UKPLab / sentence-transformers

Multilingual Sentence & Image Embeddings with BERT
https://www.SBERT.net
Apache License 2.0
14.75k stars 2.43k forks source link

How to finetune bert-base-chinese model? #450

Closed ywl0911 closed 3 years ago

ywl0911 commented 3 years ago

Hello, thanks for your great work. I am new here. I have a Chinese similarity dataset like SNLI and I want to finetune the bert-base-chinese basic model with my dataset. I wonder how I can implemente this work? Could someone tell me?

nreimers commented 3 years ago

Have a look here: https://www.sbert.net/docs/training/overview.html

ywl0911 commented 3 years ago

Thank you. I have read this guide and still have some question.

word_embedding_model = models.Transformer('bert-base-uncased', max_seq_length=256)

If the first parameter is "bert-base-chinese", it will automaticly download the basic model from huggingface ? Since my network speed is slow, I download the bert-base-chinese from huggingface manually. There are four files:

bert-base-chinese-config.json bert-base-chinese-modelcard.json bert-base-chinese-vocab.txt bert-base-chinese-pytorch_model.bin

How can I load these file in my code if I want to use bert-base-chinese to finetune?

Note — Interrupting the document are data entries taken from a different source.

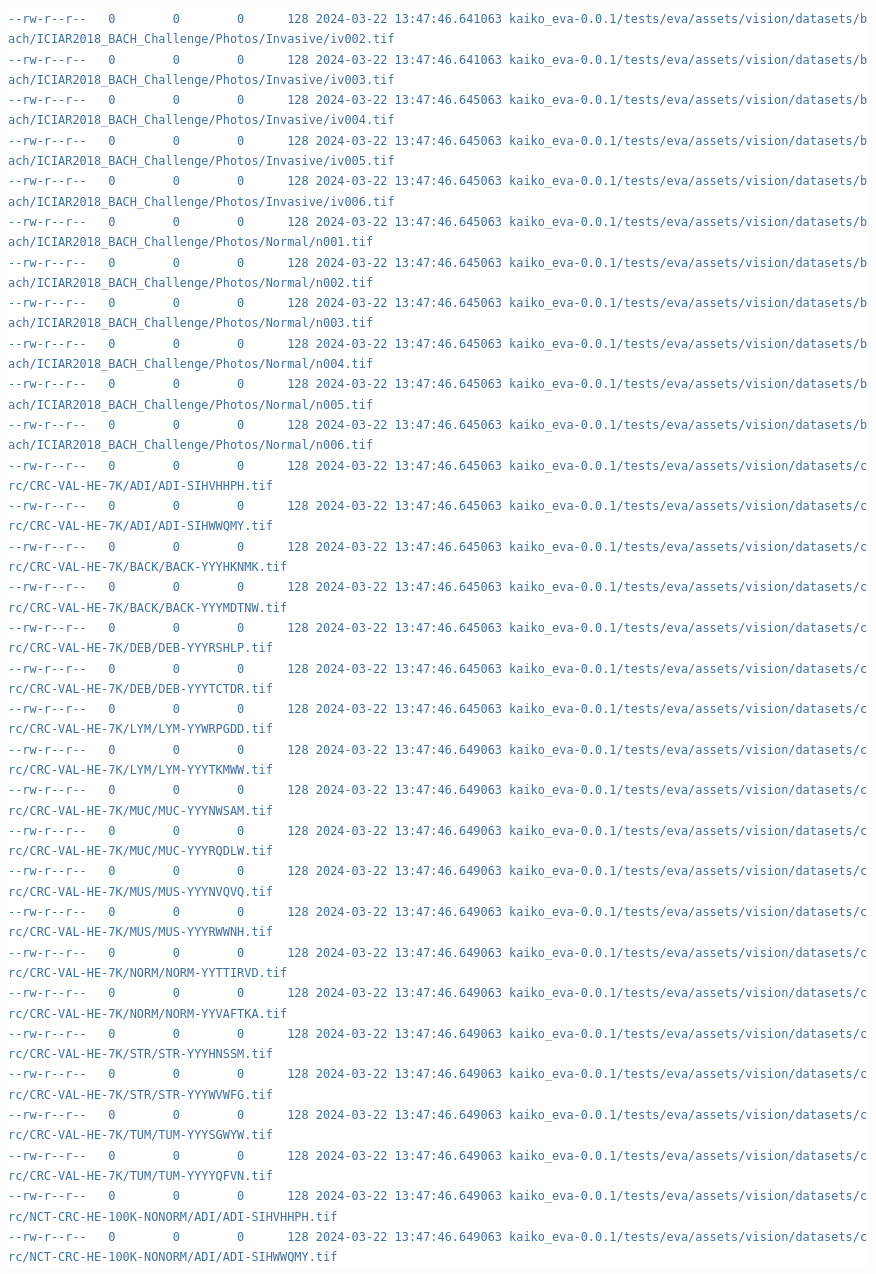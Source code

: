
 ```diff
--rw-r--r--   0        0        0      128 2024-03-22 13:47:46.641063 kaiko_eva-0.0.1/tests/eva/assets/vision/datasets/bach/ICIAR2018_BACH_Challenge/Photos/Invasive/iv002.tif
--rw-r--r--   0        0        0      128 2024-03-22 13:47:46.641063 kaiko_eva-0.0.1/tests/eva/assets/vision/datasets/bach/ICIAR2018_BACH_Challenge/Photos/Invasive/iv003.tif
--rw-r--r--   0        0        0      128 2024-03-22 13:47:46.645063 kaiko_eva-0.0.1/tests/eva/assets/vision/datasets/bach/ICIAR2018_BACH_Challenge/Photos/Invasive/iv004.tif
--rw-r--r--   0        0        0      128 2024-03-22 13:47:46.645063 kaiko_eva-0.0.1/tests/eva/assets/vision/datasets/bach/ICIAR2018_BACH_Challenge/Photos/Invasive/iv005.tif
--rw-r--r--   0        0        0      128 2024-03-22 13:47:46.645063 kaiko_eva-0.0.1/tests/eva/assets/vision/datasets/bach/ICIAR2018_BACH_Challenge/Photos/Invasive/iv006.tif
--rw-r--r--   0        0        0      128 2024-03-22 13:47:46.645063 kaiko_eva-0.0.1/tests/eva/assets/vision/datasets/bach/ICIAR2018_BACH_Challenge/Photos/Normal/n001.tif
--rw-r--r--   0        0        0      128 2024-03-22 13:47:46.645063 kaiko_eva-0.0.1/tests/eva/assets/vision/datasets/bach/ICIAR2018_BACH_Challenge/Photos/Normal/n002.tif
--rw-r--r--   0        0        0      128 2024-03-22 13:47:46.645063 kaiko_eva-0.0.1/tests/eva/assets/vision/datasets/bach/ICIAR2018_BACH_Challenge/Photos/Normal/n003.tif
--rw-r--r--   0        0        0      128 2024-03-22 13:47:46.645063 kaiko_eva-0.0.1/tests/eva/assets/vision/datasets/bach/ICIAR2018_BACH_Challenge/Photos/Normal/n004.tif
--rw-r--r--   0        0        0      128 2024-03-22 13:47:46.645063 kaiko_eva-0.0.1/tests/eva/assets/vision/datasets/bach/ICIAR2018_BACH_Challenge/Photos/Normal/n005.tif
--rw-r--r--   0        0        0      128 2024-03-22 13:47:46.645063 kaiko_eva-0.0.1/tests/eva/assets/vision/datasets/bach/ICIAR2018_BACH_Challenge/Photos/Normal/n006.tif
--rw-r--r--   0        0        0      128 2024-03-22 13:47:46.645063 kaiko_eva-0.0.1/tests/eva/assets/vision/datasets/crc/CRC-VAL-HE-7K/ADI/ADI-SIHVHHPH.tif
--rw-r--r--   0        0        0      128 2024-03-22 13:47:46.645063 kaiko_eva-0.0.1/tests/eva/assets/vision/datasets/crc/CRC-VAL-HE-7K/ADI/ADI-SIHWWQMY.tif
--rw-r--r--   0        0        0      128 2024-03-22 13:47:46.645063 kaiko_eva-0.0.1/tests/eva/assets/vision/datasets/crc/CRC-VAL-HE-7K/BACK/BACK-YYYHKNMK.tif
--rw-r--r--   0        0        0      128 2024-03-22 13:47:46.645063 kaiko_eva-0.0.1/tests/eva/assets/vision/datasets/crc/CRC-VAL-HE-7K/BACK/BACK-YYYMDTNW.tif
--rw-r--r--   0        0        0      128 2024-03-22 13:47:46.645063 kaiko_eva-0.0.1/tests/eva/assets/vision/datasets/crc/CRC-VAL-HE-7K/DEB/DEB-YYYRSHLP.tif
--rw-r--r--   0        0        0      128 2024-03-22 13:47:46.645063 kaiko_eva-0.0.1/tests/eva/assets/vision/datasets/crc/CRC-VAL-HE-7K/DEB/DEB-YYYTCTDR.tif
--rw-r--r--   0        0        0      128 2024-03-22 13:47:46.645063 kaiko_eva-0.0.1/tests/eva/assets/vision/datasets/crc/CRC-VAL-HE-7K/LYM/LYM-YYWRPGDD.tif
--rw-r--r--   0        0        0      128 2024-03-22 13:47:46.649063 kaiko_eva-0.0.1/tests/eva/assets/vision/datasets/crc/CRC-VAL-HE-7K/LYM/LYM-YYYTKMWW.tif
--rw-r--r--   0        0        0      128 2024-03-22 13:47:46.649063 kaiko_eva-0.0.1/tests/eva/assets/vision/datasets/crc/CRC-VAL-HE-7K/MUC/MUC-YYYNWSAM.tif
--rw-r--r--   0        0        0      128 2024-03-22 13:47:46.649063 kaiko_eva-0.0.1/tests/eva/assets/vision/datasets/crc/CRC-VAL-HE-7K/MUC/MUC-YYYRQDLW.tif
--rw-r--r--   0        0        0      128 2024-03-22 13:47:46.649063 kaiko_eva-0.0.1/tests/eva/assets/vision/datasets/crc/CRC-VAL-HE-7K/MUS/MUS-YYYNVQVQ.tif
--rw-r--r--   0        0        0      128 2024-03-22 13:47:46.649063 kaiko_eva-0.0.1/tests/eva/assets/vision/datasets/crc/CRC-VAL-HE-7K/MUS/MUS-YYYRWWNH.tif
--rw-r--r--   0        0        0      128 2024-03-22 13:47:46.649063 kaiko_eva-0.0.1/tests/eva/assets/vision/datasets/crc/CRC-VAL-HE-7K/NORM/NORM-YYTTIRVD.tif
--rw-r--r--   0        0        0      128 2024-03-22 13:47:46.649063 kaiko_eva-0.0.1/tests/eva/assets/vision/datasets/crc/CRC-VAL-HE-7K/NORM/NORM-YYVAFTKA.tif
--rw-r--r--   0        0        0      128 2024-03-22 13:47:46.649063 kaiko_eva-0.0.1/tests/eva/assets/vision/datasets/crc/CRC-VAL-HE-7K/STR/STR-YYYHNSSM.tif
--rw-r--r--   0        0        0      128 2024-03-22 13:47:46.649063 kaiko_eva-0.0.1/tests/eva/assets/vision/datasets/crc/CRC-VAL-HE-7K/STR/STR-YYYWVWFG.tif
--rw-r--r--   0        0        0      128 2024-03-22 13:47:46.649063 kaiko_eva-0.0.1/tests/eva/assets/vision/datasets/crc/CRC-VAL-HE-7K/TUM/TUM-YYYSGWYW.tif
--rw-r--r--   0        0        0      128 2024-03-22 13:47:46.649063 kaiko_eva-0.0.1/tests/eva/assets/vision/datasets/crc/CRC-VAL-HE-7K/TUM/TUM-YYYYQFVN.tif
--rw-r--r--   0        0        0      128 2024-03-22 13:47:46.649063 kaiko_eva-0.0.1/tests/eva/assets/vision/datasets/crc/NCT-CRC-HE-100K-NONORM/ADI/ADI-SIHVHHPH.tif
--rw-r--r--   0        0        0      128 2024-03-22 13:47:46.649063 kaiko_eva-0.0.1/tests/eva/assets/vision/datasets/crc/NCT-CRC-HE-100K-NONORM/ADI/ADI-SIHWWQMY.tif
```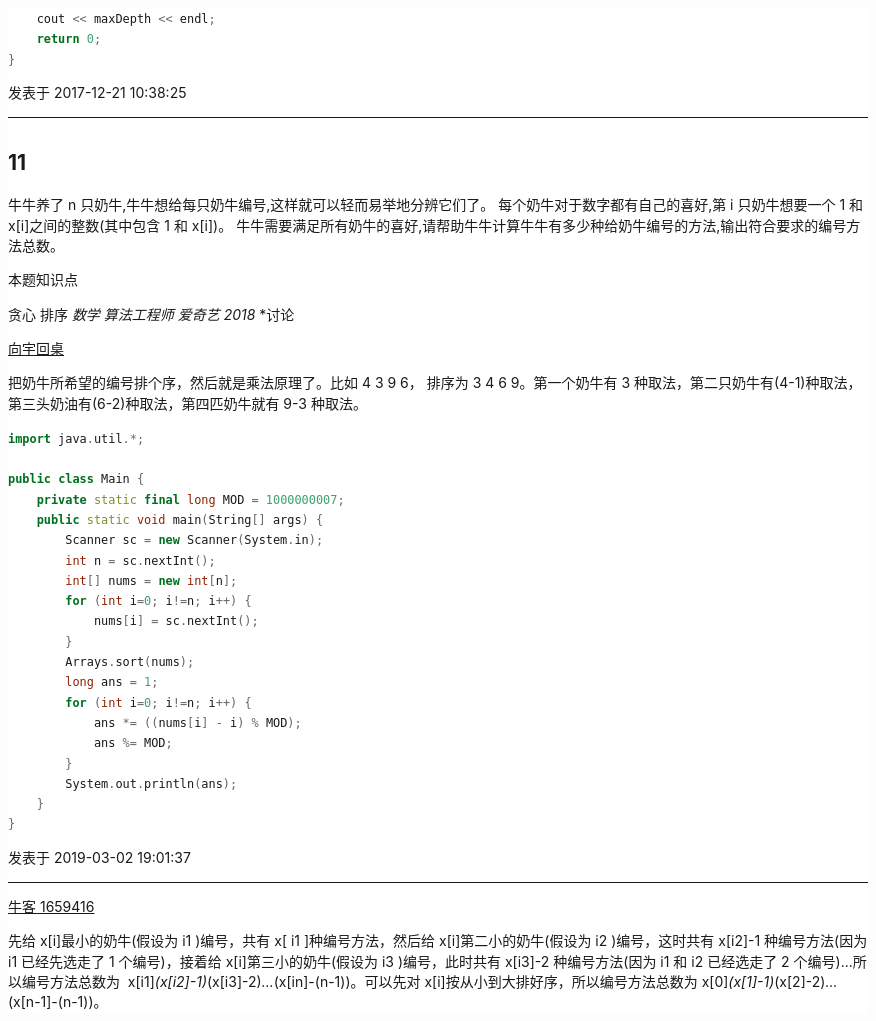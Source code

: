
 ```cpp
    cout << maxDepth << endl;
    return 0;
} 
```

发表于 2017-12-21 10:38:25

* * *

## 11

牛牛养了 n 只奶牛,牛牛想给每只奶牛编号,这样就可以轻而易举地分辨它们了。 每个奶牛对于数字都有自己的喜好,第 i 只奶牛想要一个 1 和 x[i]之间的整数(其中包含 1 和 x[i])。
牛牛需要满足所有奶牛的喜好,请帮助牛牛计算牛牛有多少种给奶牛编号的方法,输出符合要求的编号方法总数。

本题知识点

贪心 排序 *数学 算法工程师 爱奇艺 2018* *讨论

[向宇回桌](https://www.nowcoder.com/profile/520872)

把奶牛所希望的编号排个序，然后就是乘法原理了。比如 4 3 9 6， 排序为 3 4 6 9。第一个奶牛有 3 种取法，第二只奶牛有(4-1)种取法，第三头奶油有(6-2)种取法，第四匹奶牛就有 9-3 种取法。

```cpp
import java.util.*;

public class Main {
    private static final long MOD = 1000000007;
    public static void main(String[] args) {
        Scanner sc = new Scanner(System.in);
        int n = sc.nextInt();
        int[] nums = new int[n];
        for (int i=0; i!=n; i++) {
            nums[i] = sc.nextInt();
        }
        Arrays.sort(nums);
        long ans = 1;
        for (int i=0; i!=n; i++) {
            ans *= ((nums[i] - i) % MOD);
            ans %= MOD;
        }
        System.out.println(ans);
    }
}

```

发表于 2019-03-02 19:01:37

* * *

[牛客 1659416](https://www.nowcoder.com/profile/6422446)

先给 x[i]最小的奶牛(假设为 i1 )编号，共有 x[ i1 ]种编号方法，然后给 x[i]第二小的奶牛(假设为 i2 )编号，这时共有 x[i2]-1 种编号方法(因为 i1 已经先选走了 1 个编号)，接着给 x[i]第三小的奶牛(假设为 i3 )编号，此时共有 x[i3]-2 种编号方法(因为 i1 和 i2 已经选走了 2 个编号)...所以编号方法总数为  x[i1]*(x[i2]-1)*(x[i3]-2)*...*(x[in]-(n-1))。可以先对 x[i]按从小到大排好序，所以编号方法总数为 x[0]*(x[1]-1)*(x[2]-2)*...*(x[n-1]-(n-1))。

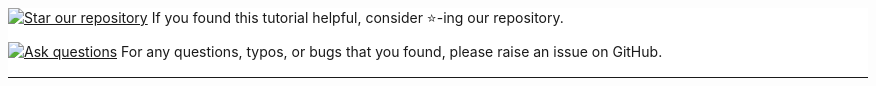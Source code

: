 
[![Star our repository](https://img.shields.io/static/v1.svg?logo=star&label=⭐&message=Star%20Our%20Repository&color=yellow)](https://github.com/facebookresearch/Ego4d)  If you found this tutorial helpful, consider ⭐-ing our repository.

[![Ask questions](https://img.shields.io/static/v1.svg?logo=star&label=❔&message=Ask%20Questions&color=9cf)](https://github.com/facebookresearch/Ego4d/issues)  For any questions, typos, or bugs that you found, please raise an issue on GitHub.

---

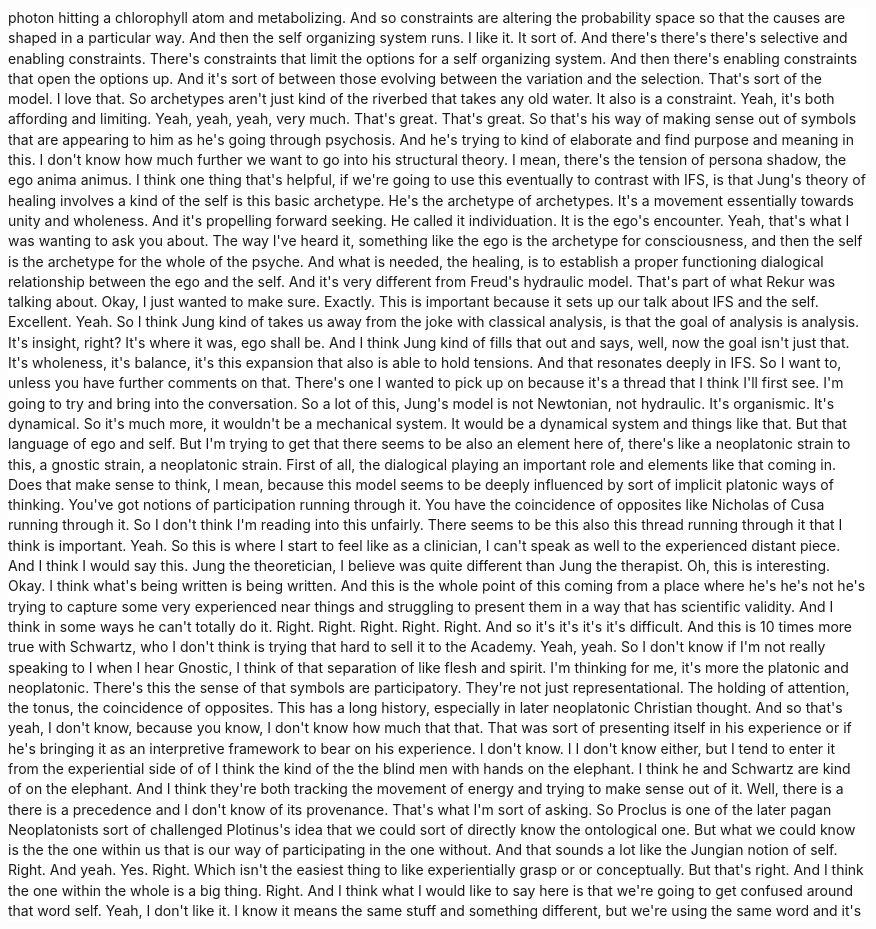 photon hitting a chlorophyll atom and metabolizing. And so constraints are altering the probability space so that the causes are shaped in a particular way. And then the self organizing system runs. I like it. It sort of. And there's there's there's selective and enabling constraints. There's constraints that limit the options for a self organizing system. And then there's enabling constraints that open the options up. And it's sort of between those evolving between the variation and the selection. That's sort of the model. I love that. So archetypes aren't just kind of the riverbed that takes any old water. It also is a constraint. Yeah, it's both affording and limiting. Yeah, yeah, yeah, very much. That's great. That's great. So that's his way of making sense out of symbols that are appearing to him as he's going through psychosis. And he's trying to kind of elaborate and find purpose and meaning in this. I don't know how much further we want to go into his structural theory. I mean, there's the tension of persona shadow, the ego anima animus. I think one thing that's helpful, if we're going to use this eventually to contrast with IFS, is that Jung's theory of healing involves a kind of the self is this basic archetype. He's the archetype of archetypes. It's a movement essentially towards unity and wholeness. And it's propelling forward seeking. He called it individuation. It is the ego's encounter. Yeah, that's what I was wanting to ask you about. The way I've heard it, something like the ego is the archetype for consciousness, and then the self is the archetype for the whole of the psyche. And what is needed, the healing, is to establish a proper functioning dialogical relationship between the ego and the self. And it's very different from Freud's hydraulic model. That's part of what Rekur was talking about. Okay, I just wanted to make sure. Exactly. This is important because it sets up our talk about IFS and the self. Excellent. Yeah. So I think Jung kind of takes us away from the joke with classical analysis, is that the goal of analysis is analysis. It's insight, right? It's where it was, ego shall be. And I think Jung kind of fills that out and says, well, now the goal isn't just that. It's wholeness, it's balance, it's this expansion that also is able to hold tensions. And that resonates deeply in IFS. So I want to, unless you have further comments on that. There's one I wanted to pick up on because it's a thread that I think I'll first see. I'm going to try and bring into the conversation. So a lot of this, Jung's model is not Newtonian, not hydraulic. It's organismic. It's dynamical. So it's much more, it wouldn't be a mechanical system. It would be a dynamical system and things like that. But that language of ego and self. But I'm trying to get that there seems to be also an element here of, there's like a neoplatonic strain to this, a gnostic strain, a neoplatonic strain. First of all, the dialogical playing an important role and elements like that coming in. Does that make sense to think, I mean, because this model seems to be deeply influenced by sort of implicit platonic ways of thinking. You've got notions of participation running through it. You have the coincidence of opposites like Nicholas of Cusa running through it. So I don't think I'm reading into this unfairly. There seems to be this also this thread running through it that I think is important. Yeah. So this is where I start to feel like as a clinician, I can't speak as well to the experienced distant piece. And I think I would say this. Jung the theoretician, I believe was quite different than Jung the therapist. Oh, this is interesting. Okay. I think what's being written is being written. And this is the whole point of this coming from a place where he's he's not he's trying to capture some very experienced near things and struggling to present them in a way that has scientific validity. And I think in some ways he can't totally do it. Right. Right. Right. Right. Right. And so it's it's it's it's difficult. And this is 10 times more true with Schwartz, who I don't think is trying that hard to sell it to the Academy. Yeah, yeah. So I don't know if I'm not really speaking to I when I hear Gnostic, I think of that separation of like flesh and spirit. I'm thinking for me, it's more the platonic and neoplatonic. There's this the sense of that symbols are participatory. They're not just representational. The holding of attention, the tonus, the coincidence of opposites. This has a long history, especially in later neoplatonic Christian thought. And so that's yeah, I don't know, because you know, I don't know how much that that. That was sort of presenting itself in his experience or if he's bringing it as an interpretive framework to bear on his experience. I don't know. I I don't know either, but I tend to enter it from the experiential side of of I think the kind of the the blind men with hands on the elephant. I think he and Schwartz are kind of on the elephant. And I think they're both tracking the movement of energy and trying to make sense out of it. Well, there is a there is a precedence and I don't know of its provenance. That's what I'm sort of asking. So Proclus is one of the later pagan Neoplatonists sort of challenged Plotinus's idea that we could sort of directly know the ontological one. But what we could know is the the one within us that is our way of participating in the one without. And that sounds a lot like the Jungian notion of self. Right. And yeah. Yes. Right. Which isn't the easiest thing to like experientially grasp or or conceptually. But that's right. And I think the one within the whole is a big thing. Right. And I think what I would like to say here is that we're going to get confused around that word self. Yeah, I don't like it. I know it means the same stuff and something different, but we're using the same word and it's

nreimers commented 3 years ago

Like this:

word_embedding_model = models.Transformer('path/to/folder/with/your/files', max_seq_length=256)

Note, huggingface AutoModel must be able to load these files if the from_pretrained() method is called. I think it requires some different naming, like config.json and pytorch_model.bin.

ywl0911 commented 3 years ago

@nreimers Thanks for your fast replies.

With your instruction,I rename the bert-base-chinese file as follow:

config.json vocab.txt pytorch_model.bin

then put them in the folder model and load the model in my code as follow:

from sentence_transformers import SentenceTransformer, models, SentencesDataset, InputExample, losses
from torch.utils.data import DataLoader
from sentence_transformers import evaluation

word_embedding_model = models.Transformer('./model/bert-base-chinese', max_seq_length=256)
pooling_model = models.Pooling(word_embedding_model.get_word_embedding_dimension())
model = SentenceTransformer(modules=[word_embedding_model, pooling_model])

train_examples = [InputExample(texts=['你好', '你好啊'], label=0.8),
                  InputExample(texts=['昨天', '今天'], label=0.3)]
train_dataset = SentencesDataset(train_examples, model)
train_dataloader = DataLoader(train_dataset, shuffle=True, batch_size=16)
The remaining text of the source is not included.